Video: European Catfish “Hunting” Birds on Shorelines

   12.07.12

Video: European Catfish “Hunting” Birds on Shorelines

Some marine mammals have been known to leave their natural ecosystem in pursuit of prey. Killer whales and bottlenose dolphins have been observed voluntarily and momentarily beaching themselves when prey leads them onto a beach. However, this type of action has not been commonly observed in freshwater fish species.

There are some freshwater fish that hunt for food outside of the water, such as the archerfish, which shoots down insects into the water with droplets from their specialized mouths, but it never has to leave the water to do so. Snakehead fish do occasionally leave the water to walk on land, but they are built to do so.

Therefore, the observance of a large-bodied predatory fish leaving their ecosystem to catch prey by French scientists was truly a peculiar sight. In southwestern France, at the bank of the River Tarn where pigeons wash and drink, European catfish, the largest freshwater fish on the continent, lunge at pigeons splashing at the water’s edge much like a crocodile strikes his prey.

View the fish in action in the video below.

httpv://youtu.be/UZwPG_x6QEk

Julien Cucherousse, with the Laboratory of Evolution and Biological Diversity at Paul Sabatier University in Toulouse, and a team of researchers observed this behavior and filmed 54 of the attacks from a bridge overlooking the river in the summer and fall of 2011. The study, titled “Freshwater Killer Whales”: Beaching Behavior of an Alien Fish to Hunt Land Birds was published on December 5, 2012 on PLOS ONE.

Fifteen of the 54 observed attacks were successful, meaning the fish successfully captured the pigeon on land, returned to the river, and swallowed the bird. For most of the attacks, the fish did not exit the water more than necessary. In approximately 40 percent of all the observations, the catfish had more than half of its body out of the water and in one attack, a complete stranding was observed, but without a successful capture.

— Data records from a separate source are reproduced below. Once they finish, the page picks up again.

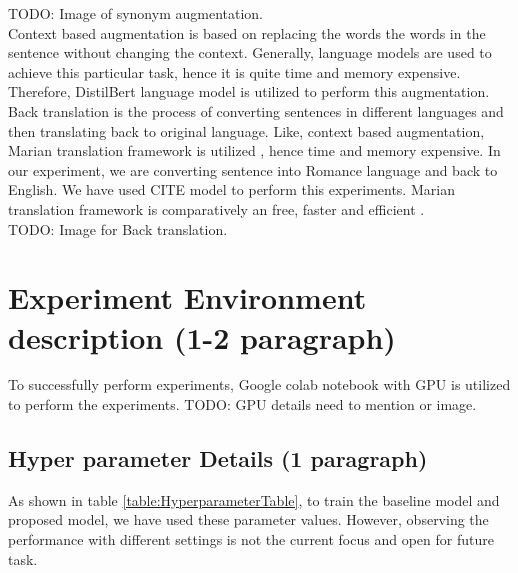 \documentclass[%
	BCOR=8mm, %
	DIV=12, 
	toc=bibliography, %
	toc=listof, %
	oneside, %
	egregdoesnotlikesansseriftitles, %
	]{scrbook}
\begin{document}
TODO: Image of synonym augmentation. \\

Context based augmentation is based on replacing the words the words in the sentence without changing the  context. Generally, language models are used to achieve this 
particular task, hence it is quite time and memory expensive. Therefore, DistilBert language model is utilized to perform this augmentation. \\

Back translation is the process of converting sentences in different languages and then translating back to original language.  Like, context based augmentation, Marian translation 
framework is utilized , hence time and memory expensive. In our experiment, we are converting sentence into Romance language and back to English. We have used CITE model 
to perform this experiments. Marian translation framework is comparatively an free, faster and efficient . \\

TODO: Image for Back translation.


\section{Experiment Environment description (1-2 paragraph)}

To successfully perform experiments, Google colab notebook with GPU is utilized to perform the experiments. 
TODO: GPU details need to mention or image. 

\subsection{ Hyper parameter Details (1 paragraph)}

 As shown in table \ref{table:HyperparameterTable}, to train the baseline model and proposed model, we have used these parameter values. However, observing the performance 
 with different settings is not the current focus  and open for future task.
 
\end{document}

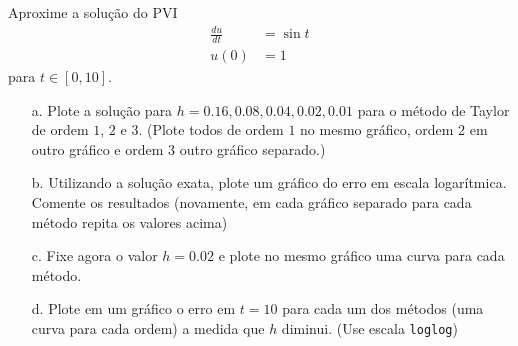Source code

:

\begin{ex}
Aproxime a solução do PVI
\begin{eqnarray}
   \frac{du}{dt} &=\sin{t}\\
            u(0) &= 1
\end{eqnarray}
para  $t\in [0,10]$.

\begin{enumerate}
\item [a.] Plote a solução para $h=0.16,0.08, 0.04, 0.02, 0.01$ para o método de Taylor de ordem $1$, $2$ e $3$. (Plote todos de ordem $1$ no mesmo gráfico, ordem $2$ em outro gráfico e ordem $3$ outro gráfico separado.)

\item [b.] Utilizando a solução exata, plote um gráfico do erro em escala logar\'itmica.
Comente os resultados (novamente, em cada gráfico separado para cada método repita os valores acima)

\item [c.] Fixe agora o valor $h=0.02$ e plote no mesmo gráfico uma curva para cada método.

\item [d.] Plote em um gráfico o erro em $t=10$ para cada um dos métodos (uma curva para cada ordem) a medida que $h$ diminui. (Use escala \verb#loglog#)
\end{enumerate}
\end{ex}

The fish who kill birds in this manner are alien species to the area–they originated from east of the Rhine River in Germany, but were introduced in the River Tarn in 1983 and have flourished since.

This behavior has not been reported in the native range of the species, leading scientists to believe that “some individuals in introduced predator populations may adapt their behavior to forage on novel prey in new environments,” according to the study.